REGIA: Pablo Larraín
SCENEGGIATURA: Guillermo Calderón
CAST: Gael García Bernal, Alfredo Castro, Luis Gnecco
PAESE: Argentina, Cile, Spagna, Francia

Prendete il vostro dio e ditegli di salvaguardare Pablo Larraín. Lui, i suoi film, il suo Cinema. Come nessun altro il regista cileno riesce a smembrare la fattura testa delle sue opere innalzando l’esperienza visiva a calderone spirituale. Le sue immagini, ancora una volta, appaiono come un sabba, una magia nera fatta di colori, movimenti, storia, personaggi, dinamiche inesauribili. Il Cinema di Larraín continua a rinascere, come dissepolto, rinato, rinascente; impressione incantevole e prodigiosa. C’è il gioco dello shock, quello dello della politica, quello della narrazione. C’è quello supremo dell’immagine sempre chimica, sempre linkata ad una forza maggiore, ad un’evocazione tanto diretta quanto prodigiosa. Meccanismi complessi ridotti a poche linee, forza iperbolica che mai come questa volta si fa godereccia di un sistema narrativo cannibalico di cinema e personaggi.

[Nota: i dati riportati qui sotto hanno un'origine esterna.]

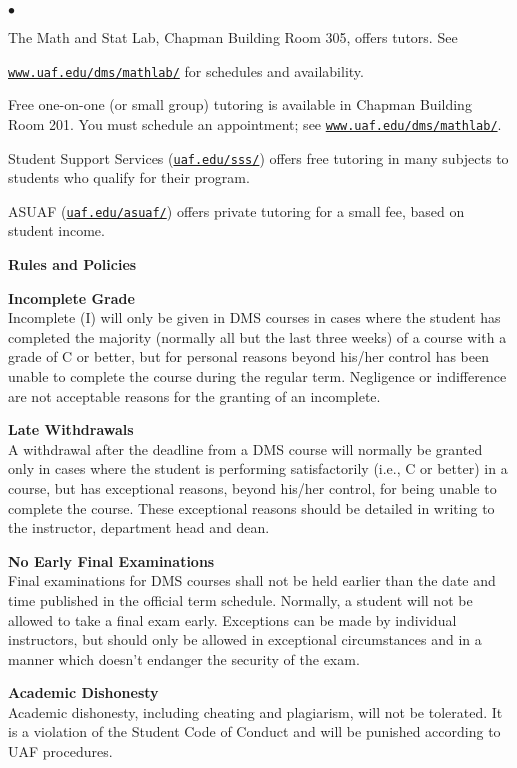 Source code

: \documentclass[12pt]{article}
\renewcommand{\emph}[1]{\textsf{\textbf{#1}}}
\newcommand{\localhead}[1]{\par\smallskip\textbf{#1} \smallskip\nobreak\\}%
\def\heading#1{\localhead{\large\emph{#1}}}
\def\subheading#1{\localhead{\emph{#1}}}
\newenvironment{clist}%
{\bgroup\parskip 0pt\begin{list}{$\bullet$}{\partopsep 4pt\topsep 0pt\itemsep -2pt}}%
{\end{list}\egroup}%
\begin{document}
\begin{clist}
    	\item The Math and Stat Lab, Chapman Building Room 305, offers tutors. 
	See 

	\href{http://www.uaf.edu/dms/mathlab/}{\texttt{www.uaf.edu/dms/mathlab/}} for schedules and availability.
	\item Free
one-on-one (or small group) tutoring is available in 
Chapman Building Room 201. You must schedule an
appointment; see \href{http://www.uaf.edu/dms/mathlab/}{\texttt{www.uaf.edu/dms/mathlab/}}.
	\item Student Support Services (\href{https://uaf.edu/sss/}{\texttt{uaf.edu/sss/}}) offers free tutoring in many subjects to students who qualify for their program.
	\item ASUAF (\href{https://uaf.edu/asuaf/}{\texttt{uaf.edu/asuaf/}}) offers private tutoring for a small fee, based on student income.
\end{clist}

\heading{Rules and Policies}
\vskip -20pt

\subheading{Incomplete Grade} 
Incomplete (I) will only be given in
  DMS courses in cases where
  the student has completed the majority (normally all but the last
  three weeks) of a course with a grade of C or better, but for
  personal reasons beyond his/her control has been unable to complete
  the course during the regular term. Negligence or indifference are
  not acceptable reasons for the granting of an incomplete. 

\subheading{Late Withdrawals} 
A withdrawal after the deadline from a DMS course will
  normally be granted only in cases where the student is performing
  satisfactorily (i.e., C or better) in a course, but has exceptional
  reasons, beyond his/her control, for being unable to complete the
  course. These exceptional reasons should be detailed in writing to
  the instructor, department head and dean.

\subheading{No Early Final Examinations}
Final examinations for DMS
  courses shall not be held earlier than the date and time published
  in the official term schedule. Normally, a student will not be
  allowed to take a final exam early. Exceptions can be made by
  individual instructors, but should only be allowed in exceptional
  circumstances and in a manner which doesn't endanger the security of
  the exam.

\subheading{Academic Dishonesty}
Academic dishonesty, including cheating and plagiarism, will not
be tolerated.  It is a violation of the Student Code of Conduct
and will be punished according to UAF procedures.
\end{document}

A pochi mesi dalle possibilità di rinnovare il nostro patrimonio visivo con El Club, con Neruda la pulsione cinetica di Larrìn approda alla commedia, al metacinetografico, al carrozzone cinematicamente gioioso capace di ribaltare aspettative e di distorcere la forma stessa che le compongono. Sprazzo storico inevitabile, portentosa deformazione/piega al suffragio formale e raccontante che gioca con colori virati, digitale scrauso, movimenti sciolti e disinvolti, in un appeal monumentale capace di riportarci alla matrice del Cinema, senza fare prigionieri: regia, sceneggiatura e personaggi che fuori-escono dai canoni narrativi vengono spellati e a noi serviti su un piatto digitale sul quale possiamo ammirarne, pezzo dopo pezzo, la natura più intima. Lezione di composizione e di come siano le immagini a determinare l’animo e non viceversa, sotto al patina divertita e ludica quella di Larraín è un’opera capace di sovrastare tutte le precedenti senza negarle. Se in El Club il dramma era in crescendo, qui galleggia a pezzi sopra una laguna fluida di immagini e sensazioni che solo apparentemente si allontanano dal centro del film, che non è ne quello storico né quello riplasmante, ma quello rigenerante dell’immaginario cinematografico.